[Exercise directions] Repeat only these lines, exactly: the first line of the data, the line containing "- [📦 Unboxing](#unboxing)", and every line between them. Pictures stay out.
Data for the task Block Start
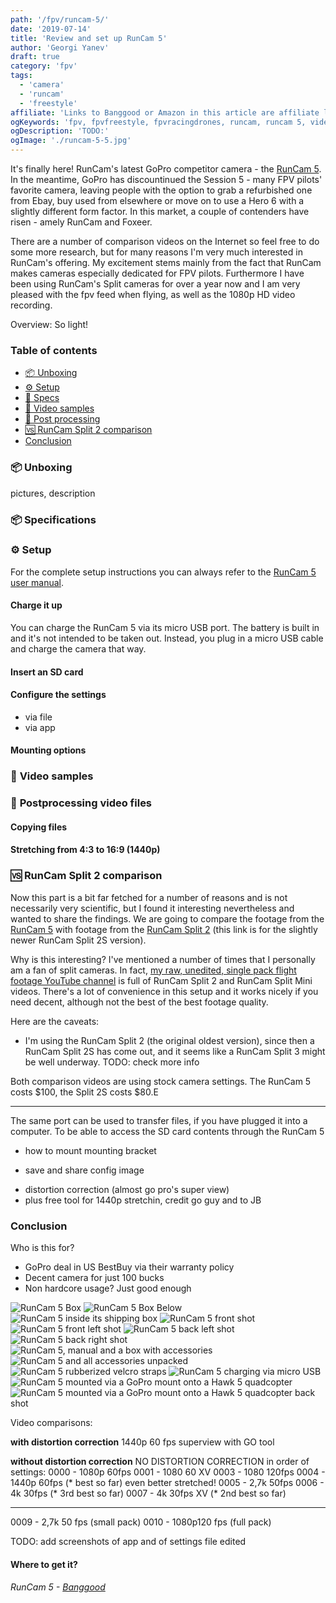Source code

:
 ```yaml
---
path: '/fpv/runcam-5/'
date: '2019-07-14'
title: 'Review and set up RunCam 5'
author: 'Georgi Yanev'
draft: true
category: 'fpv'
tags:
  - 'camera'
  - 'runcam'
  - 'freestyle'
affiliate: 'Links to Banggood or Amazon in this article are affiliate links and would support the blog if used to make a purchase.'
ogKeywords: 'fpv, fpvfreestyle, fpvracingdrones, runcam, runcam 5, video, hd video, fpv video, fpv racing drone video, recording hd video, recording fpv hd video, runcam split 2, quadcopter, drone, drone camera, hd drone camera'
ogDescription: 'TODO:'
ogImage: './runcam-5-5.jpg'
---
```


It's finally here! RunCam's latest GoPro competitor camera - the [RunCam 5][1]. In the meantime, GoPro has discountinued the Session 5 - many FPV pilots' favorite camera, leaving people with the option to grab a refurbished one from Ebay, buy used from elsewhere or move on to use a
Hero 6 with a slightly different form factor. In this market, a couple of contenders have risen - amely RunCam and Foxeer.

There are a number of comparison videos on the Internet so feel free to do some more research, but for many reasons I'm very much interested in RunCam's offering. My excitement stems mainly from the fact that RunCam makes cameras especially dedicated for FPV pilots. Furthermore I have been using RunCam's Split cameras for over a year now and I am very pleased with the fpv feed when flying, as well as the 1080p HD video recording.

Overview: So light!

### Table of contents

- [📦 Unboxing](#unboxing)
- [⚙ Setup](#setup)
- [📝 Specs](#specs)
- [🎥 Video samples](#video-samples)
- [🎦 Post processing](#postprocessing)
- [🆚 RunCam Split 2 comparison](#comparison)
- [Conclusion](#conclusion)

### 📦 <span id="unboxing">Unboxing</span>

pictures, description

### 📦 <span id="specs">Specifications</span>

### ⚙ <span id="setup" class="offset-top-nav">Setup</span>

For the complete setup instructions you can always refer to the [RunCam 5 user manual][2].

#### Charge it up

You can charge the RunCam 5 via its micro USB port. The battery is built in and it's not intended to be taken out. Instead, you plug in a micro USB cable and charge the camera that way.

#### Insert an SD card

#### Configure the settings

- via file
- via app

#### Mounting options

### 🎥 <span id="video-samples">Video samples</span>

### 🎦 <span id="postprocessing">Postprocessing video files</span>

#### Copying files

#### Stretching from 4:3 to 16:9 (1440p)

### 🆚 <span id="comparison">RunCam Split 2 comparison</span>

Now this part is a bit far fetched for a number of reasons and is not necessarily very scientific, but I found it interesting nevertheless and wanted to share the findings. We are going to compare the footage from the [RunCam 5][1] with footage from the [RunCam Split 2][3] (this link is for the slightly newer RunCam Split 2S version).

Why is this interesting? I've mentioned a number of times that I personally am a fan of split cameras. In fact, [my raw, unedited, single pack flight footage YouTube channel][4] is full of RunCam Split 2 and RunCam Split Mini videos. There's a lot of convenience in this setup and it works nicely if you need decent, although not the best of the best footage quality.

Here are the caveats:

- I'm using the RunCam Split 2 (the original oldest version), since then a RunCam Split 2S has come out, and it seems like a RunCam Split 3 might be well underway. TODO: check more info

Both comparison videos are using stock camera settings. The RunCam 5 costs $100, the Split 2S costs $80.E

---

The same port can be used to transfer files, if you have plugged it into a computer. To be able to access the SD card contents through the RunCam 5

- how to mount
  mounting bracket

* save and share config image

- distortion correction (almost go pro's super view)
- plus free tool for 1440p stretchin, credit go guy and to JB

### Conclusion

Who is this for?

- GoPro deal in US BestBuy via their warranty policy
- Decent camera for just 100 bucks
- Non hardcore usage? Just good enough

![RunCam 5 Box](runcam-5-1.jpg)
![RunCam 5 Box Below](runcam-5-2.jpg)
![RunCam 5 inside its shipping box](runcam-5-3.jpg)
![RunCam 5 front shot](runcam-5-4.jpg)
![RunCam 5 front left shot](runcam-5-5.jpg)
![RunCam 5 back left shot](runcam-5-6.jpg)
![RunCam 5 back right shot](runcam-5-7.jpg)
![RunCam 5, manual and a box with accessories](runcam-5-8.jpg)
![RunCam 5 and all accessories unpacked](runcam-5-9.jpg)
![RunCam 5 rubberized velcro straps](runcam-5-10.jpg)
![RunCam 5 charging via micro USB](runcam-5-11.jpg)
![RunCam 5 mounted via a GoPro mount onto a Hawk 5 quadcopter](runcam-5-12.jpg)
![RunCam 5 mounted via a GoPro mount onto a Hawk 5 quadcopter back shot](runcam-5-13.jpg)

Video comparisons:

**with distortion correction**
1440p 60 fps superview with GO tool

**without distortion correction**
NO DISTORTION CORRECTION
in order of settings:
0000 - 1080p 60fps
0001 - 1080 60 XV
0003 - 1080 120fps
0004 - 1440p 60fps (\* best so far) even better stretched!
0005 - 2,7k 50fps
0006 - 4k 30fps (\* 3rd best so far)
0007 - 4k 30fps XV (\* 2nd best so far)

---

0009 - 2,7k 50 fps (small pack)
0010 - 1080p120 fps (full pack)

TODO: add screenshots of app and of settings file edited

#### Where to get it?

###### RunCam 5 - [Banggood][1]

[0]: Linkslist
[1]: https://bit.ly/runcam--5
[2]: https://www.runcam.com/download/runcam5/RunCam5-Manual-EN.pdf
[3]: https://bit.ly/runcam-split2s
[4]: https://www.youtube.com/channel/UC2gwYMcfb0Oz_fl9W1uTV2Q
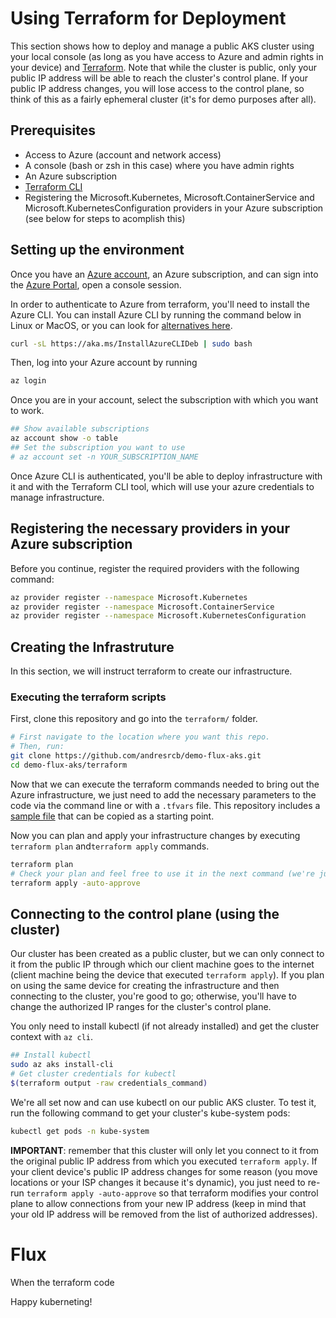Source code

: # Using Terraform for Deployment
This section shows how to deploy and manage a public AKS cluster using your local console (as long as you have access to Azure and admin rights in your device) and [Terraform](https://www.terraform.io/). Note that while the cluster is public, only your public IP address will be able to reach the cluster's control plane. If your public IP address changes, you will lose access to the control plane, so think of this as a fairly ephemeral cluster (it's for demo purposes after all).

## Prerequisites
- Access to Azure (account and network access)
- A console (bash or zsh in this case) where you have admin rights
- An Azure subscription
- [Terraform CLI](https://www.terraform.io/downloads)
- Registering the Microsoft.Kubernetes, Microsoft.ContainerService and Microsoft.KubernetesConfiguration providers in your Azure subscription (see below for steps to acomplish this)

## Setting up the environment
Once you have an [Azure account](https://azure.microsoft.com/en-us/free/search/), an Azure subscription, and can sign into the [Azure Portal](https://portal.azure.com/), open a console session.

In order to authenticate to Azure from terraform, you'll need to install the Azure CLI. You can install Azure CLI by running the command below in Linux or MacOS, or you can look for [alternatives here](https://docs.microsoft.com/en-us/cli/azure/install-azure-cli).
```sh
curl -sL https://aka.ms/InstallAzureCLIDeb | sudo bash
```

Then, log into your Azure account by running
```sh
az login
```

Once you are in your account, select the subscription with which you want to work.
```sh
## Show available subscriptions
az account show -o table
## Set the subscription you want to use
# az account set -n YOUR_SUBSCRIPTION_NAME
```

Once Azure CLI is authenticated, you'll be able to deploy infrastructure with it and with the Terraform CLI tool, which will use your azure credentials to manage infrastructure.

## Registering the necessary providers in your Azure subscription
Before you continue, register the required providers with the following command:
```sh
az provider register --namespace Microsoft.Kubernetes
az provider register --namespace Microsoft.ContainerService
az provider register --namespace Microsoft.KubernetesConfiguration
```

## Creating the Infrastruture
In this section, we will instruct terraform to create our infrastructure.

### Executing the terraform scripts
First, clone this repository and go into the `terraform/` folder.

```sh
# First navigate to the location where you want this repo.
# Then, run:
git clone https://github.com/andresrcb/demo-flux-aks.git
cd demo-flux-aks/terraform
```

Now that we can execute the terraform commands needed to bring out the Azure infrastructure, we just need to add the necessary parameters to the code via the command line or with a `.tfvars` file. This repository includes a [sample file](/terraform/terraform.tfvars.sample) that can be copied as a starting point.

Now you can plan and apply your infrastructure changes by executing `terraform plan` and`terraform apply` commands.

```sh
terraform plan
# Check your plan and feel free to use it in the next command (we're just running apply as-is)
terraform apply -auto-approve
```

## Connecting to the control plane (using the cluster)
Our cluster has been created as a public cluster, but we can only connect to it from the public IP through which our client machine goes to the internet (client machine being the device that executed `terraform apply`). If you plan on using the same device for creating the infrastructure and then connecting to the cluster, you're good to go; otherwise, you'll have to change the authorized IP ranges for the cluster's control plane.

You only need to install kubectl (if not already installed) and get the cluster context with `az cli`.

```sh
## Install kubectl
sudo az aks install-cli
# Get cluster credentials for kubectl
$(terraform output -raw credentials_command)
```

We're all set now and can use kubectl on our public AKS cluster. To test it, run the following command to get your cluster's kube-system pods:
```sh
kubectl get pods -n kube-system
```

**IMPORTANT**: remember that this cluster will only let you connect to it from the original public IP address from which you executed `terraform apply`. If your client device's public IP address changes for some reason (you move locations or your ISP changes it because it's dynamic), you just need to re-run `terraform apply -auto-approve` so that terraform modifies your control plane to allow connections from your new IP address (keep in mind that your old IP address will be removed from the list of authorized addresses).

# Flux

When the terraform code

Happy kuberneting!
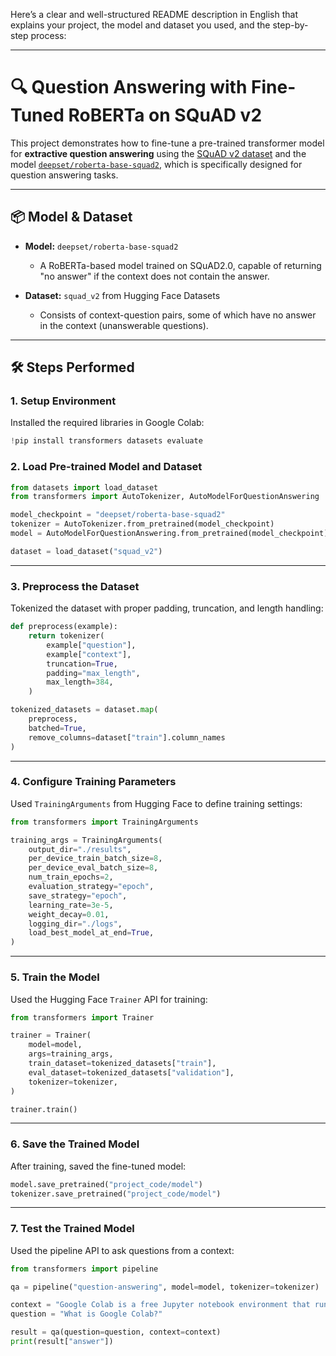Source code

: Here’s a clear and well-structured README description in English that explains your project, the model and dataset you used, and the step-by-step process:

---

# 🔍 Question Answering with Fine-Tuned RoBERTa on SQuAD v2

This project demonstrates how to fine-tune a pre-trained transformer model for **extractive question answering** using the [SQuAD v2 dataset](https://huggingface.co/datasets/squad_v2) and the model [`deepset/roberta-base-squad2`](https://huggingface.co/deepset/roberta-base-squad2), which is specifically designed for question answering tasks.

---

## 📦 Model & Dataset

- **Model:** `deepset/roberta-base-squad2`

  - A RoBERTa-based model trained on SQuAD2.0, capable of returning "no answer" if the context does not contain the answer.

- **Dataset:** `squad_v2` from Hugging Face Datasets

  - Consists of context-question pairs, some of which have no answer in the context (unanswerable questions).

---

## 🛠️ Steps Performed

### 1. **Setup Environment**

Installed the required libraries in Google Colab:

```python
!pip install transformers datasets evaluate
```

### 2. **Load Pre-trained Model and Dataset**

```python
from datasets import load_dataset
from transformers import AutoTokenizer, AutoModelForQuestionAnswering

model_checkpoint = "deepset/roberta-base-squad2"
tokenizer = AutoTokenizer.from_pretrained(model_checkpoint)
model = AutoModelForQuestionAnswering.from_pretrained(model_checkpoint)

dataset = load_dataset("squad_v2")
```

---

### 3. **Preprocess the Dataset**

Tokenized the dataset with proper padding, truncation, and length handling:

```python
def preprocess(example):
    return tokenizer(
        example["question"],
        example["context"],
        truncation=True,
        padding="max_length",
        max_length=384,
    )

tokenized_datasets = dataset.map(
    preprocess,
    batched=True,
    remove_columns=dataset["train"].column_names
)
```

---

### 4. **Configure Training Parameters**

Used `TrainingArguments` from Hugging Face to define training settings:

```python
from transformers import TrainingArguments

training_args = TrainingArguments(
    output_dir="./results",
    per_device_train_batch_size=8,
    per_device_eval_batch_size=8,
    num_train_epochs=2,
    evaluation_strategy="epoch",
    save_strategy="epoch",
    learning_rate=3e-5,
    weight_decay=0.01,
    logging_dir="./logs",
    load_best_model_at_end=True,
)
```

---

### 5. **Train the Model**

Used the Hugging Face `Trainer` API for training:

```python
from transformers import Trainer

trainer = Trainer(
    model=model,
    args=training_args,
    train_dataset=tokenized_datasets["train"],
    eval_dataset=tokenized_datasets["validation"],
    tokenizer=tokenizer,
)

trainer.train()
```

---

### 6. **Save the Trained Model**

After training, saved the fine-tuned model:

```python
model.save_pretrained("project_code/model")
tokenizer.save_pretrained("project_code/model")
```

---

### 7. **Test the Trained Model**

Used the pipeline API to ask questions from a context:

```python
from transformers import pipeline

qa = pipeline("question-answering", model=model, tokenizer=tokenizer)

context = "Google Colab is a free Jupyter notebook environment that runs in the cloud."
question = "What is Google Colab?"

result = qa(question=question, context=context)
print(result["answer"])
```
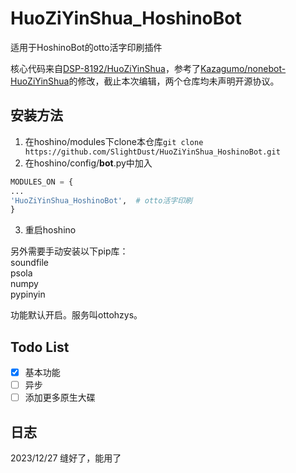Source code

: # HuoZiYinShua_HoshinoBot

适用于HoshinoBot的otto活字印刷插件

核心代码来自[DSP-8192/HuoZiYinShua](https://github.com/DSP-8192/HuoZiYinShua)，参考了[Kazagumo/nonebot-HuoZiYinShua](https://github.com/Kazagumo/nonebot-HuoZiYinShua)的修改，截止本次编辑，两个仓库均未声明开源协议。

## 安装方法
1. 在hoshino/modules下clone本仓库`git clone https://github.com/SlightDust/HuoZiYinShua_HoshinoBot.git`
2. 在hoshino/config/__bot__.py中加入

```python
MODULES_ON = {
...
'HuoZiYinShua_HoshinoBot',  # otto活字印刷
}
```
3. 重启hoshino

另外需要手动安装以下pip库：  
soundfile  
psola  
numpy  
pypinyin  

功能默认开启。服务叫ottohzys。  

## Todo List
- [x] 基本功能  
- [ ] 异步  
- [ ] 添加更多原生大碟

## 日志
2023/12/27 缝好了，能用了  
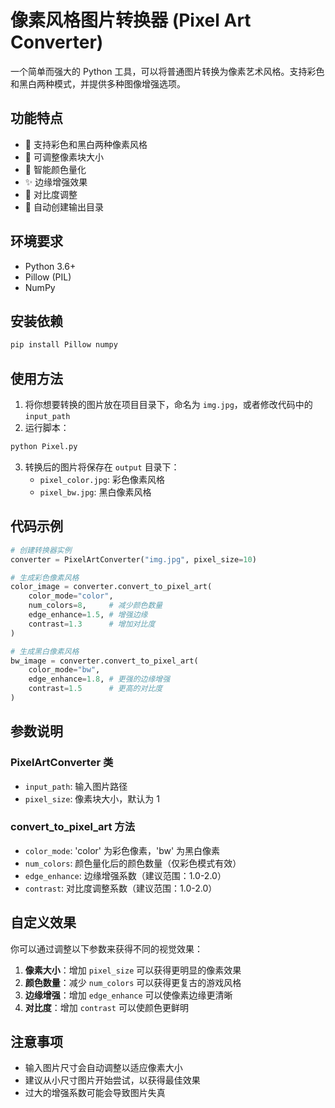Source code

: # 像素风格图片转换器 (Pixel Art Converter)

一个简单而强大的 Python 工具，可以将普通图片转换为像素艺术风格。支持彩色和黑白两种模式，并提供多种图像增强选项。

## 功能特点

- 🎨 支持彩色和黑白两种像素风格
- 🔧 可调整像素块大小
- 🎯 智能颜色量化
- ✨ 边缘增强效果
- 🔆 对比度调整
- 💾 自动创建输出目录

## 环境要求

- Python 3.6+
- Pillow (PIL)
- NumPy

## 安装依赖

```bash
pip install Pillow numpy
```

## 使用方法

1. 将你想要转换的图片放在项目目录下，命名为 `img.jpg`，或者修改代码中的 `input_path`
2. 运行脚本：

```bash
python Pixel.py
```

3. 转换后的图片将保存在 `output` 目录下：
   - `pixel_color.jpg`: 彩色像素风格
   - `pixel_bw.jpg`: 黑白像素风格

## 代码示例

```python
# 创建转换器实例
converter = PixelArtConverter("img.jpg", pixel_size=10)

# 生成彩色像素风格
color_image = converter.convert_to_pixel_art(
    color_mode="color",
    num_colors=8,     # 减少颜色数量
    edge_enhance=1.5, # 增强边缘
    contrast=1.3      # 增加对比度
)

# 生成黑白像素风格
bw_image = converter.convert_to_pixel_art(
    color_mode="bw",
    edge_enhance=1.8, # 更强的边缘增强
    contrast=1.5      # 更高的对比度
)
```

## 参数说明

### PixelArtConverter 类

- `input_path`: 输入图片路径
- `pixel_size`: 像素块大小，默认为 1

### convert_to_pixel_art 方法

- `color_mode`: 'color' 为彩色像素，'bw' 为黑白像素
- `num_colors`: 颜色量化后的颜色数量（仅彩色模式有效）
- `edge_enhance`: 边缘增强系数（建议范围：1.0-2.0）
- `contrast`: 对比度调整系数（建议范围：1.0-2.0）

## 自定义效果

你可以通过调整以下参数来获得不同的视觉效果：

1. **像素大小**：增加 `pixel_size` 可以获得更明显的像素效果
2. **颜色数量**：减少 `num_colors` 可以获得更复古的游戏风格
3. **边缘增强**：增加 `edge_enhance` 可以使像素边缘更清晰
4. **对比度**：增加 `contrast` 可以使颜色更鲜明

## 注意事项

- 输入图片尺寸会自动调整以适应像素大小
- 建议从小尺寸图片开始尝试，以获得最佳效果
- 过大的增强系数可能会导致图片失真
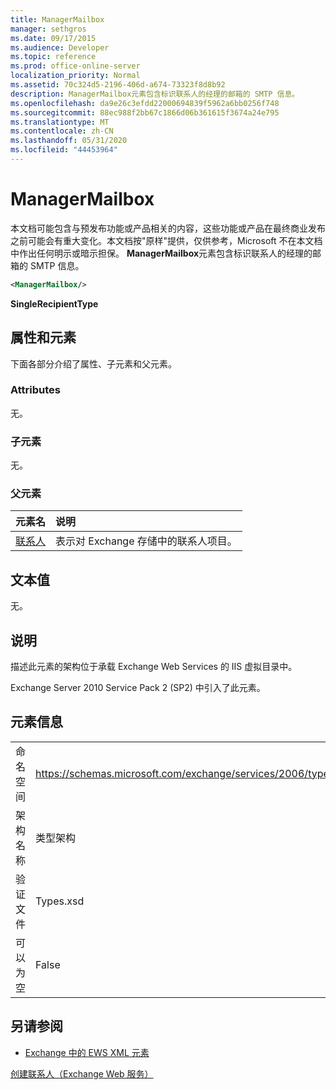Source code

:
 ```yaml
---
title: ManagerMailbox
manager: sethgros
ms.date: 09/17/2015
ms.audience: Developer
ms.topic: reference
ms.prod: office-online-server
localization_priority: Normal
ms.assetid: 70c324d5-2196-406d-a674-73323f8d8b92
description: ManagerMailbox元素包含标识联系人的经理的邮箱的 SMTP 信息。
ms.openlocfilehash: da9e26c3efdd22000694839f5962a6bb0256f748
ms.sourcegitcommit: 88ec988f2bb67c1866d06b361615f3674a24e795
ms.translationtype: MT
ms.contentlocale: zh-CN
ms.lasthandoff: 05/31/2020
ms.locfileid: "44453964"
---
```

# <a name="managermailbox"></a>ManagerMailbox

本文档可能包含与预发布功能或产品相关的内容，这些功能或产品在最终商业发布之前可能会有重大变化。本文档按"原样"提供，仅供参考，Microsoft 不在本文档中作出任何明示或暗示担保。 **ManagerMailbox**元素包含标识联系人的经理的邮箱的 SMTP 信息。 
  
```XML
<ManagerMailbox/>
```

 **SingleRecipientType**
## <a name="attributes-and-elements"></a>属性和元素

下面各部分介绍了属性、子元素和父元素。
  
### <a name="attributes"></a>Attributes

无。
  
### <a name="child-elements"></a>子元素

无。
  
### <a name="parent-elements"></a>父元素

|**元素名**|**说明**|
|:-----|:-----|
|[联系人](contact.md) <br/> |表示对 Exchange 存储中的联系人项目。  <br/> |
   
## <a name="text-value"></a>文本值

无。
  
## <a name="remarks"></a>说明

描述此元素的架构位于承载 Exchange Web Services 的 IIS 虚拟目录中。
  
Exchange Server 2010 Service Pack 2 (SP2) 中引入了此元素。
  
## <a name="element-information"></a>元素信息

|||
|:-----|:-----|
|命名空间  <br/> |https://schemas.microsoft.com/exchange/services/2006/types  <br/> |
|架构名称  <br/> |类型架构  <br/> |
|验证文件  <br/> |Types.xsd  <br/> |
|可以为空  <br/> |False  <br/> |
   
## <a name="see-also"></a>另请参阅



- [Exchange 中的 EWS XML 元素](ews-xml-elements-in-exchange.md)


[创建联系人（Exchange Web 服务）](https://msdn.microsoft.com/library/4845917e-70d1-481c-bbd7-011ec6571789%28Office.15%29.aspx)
Data for the task Block End
[Solution to the exercise]
Source code

:
 ```yaml
---
path: '/fpv/runcam-5/'
date: '2019-07-14'
title: 'Review and set up RunCam 5'
author: 'Georgi Yanev'
draft: true
category: 'fpv'
tags:
  - 'camera'
  - 'runcam'
  - 'freestyle'
affiliate: 'Links to Banggood or Amazon in this article are affiliate links and would support the blog if used to make a purchase.'
ogKeywords: 'fpv, fpvfreestyle, fpvracingdrones, runcam, runcam 5, video, hd video, fpv video, fpv racing drone video, recording hd video, recording fpv hd video, runcam split 2, quadcopter, drone, drone camera, hd drone camera'
ogDescription: 'TODO:'
ogImage: './runcam-5-5.jpg'
---
```


It's finally here! RunCam's latest GoPro competitor camera - the [RunCam 5][1]. In the meantime, GoPro has discountinued the Session 5 - many FPV pilots' favorite camera, leaving people with the option to grab a refurbished one from Ebay, buy used from elsewhere or move on to use a
Hero 6 with a slightly different form factor. In this market, a couple of contenders have risen - amely RunCam and Foxeer.

There are a number of comparison videos on the Internet so feel free to do some more research, but for many reasons I'm very much interested in RunCam's offering. My excitement stems mainly from the fact that RunCam makes cameras especially dedicated for FPV pilots. Furthermore I have been using RunCam's Split cameras for over a year now and I am very pleased with the fpv feed when flying, as well as the 1080p HD video recording.

Overview: So light!

### Table of contents

- [📦 Unboxing](#unboxing)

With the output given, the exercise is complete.